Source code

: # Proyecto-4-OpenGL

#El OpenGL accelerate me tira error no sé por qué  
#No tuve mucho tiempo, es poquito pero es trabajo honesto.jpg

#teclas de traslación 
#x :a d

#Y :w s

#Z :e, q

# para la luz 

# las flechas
──────
Search the listing above for "OpenGL" and copy every line that has it.

: # Proyecto-4-OpenGL
#El OpenGL accelerate me tira error no sé por qué  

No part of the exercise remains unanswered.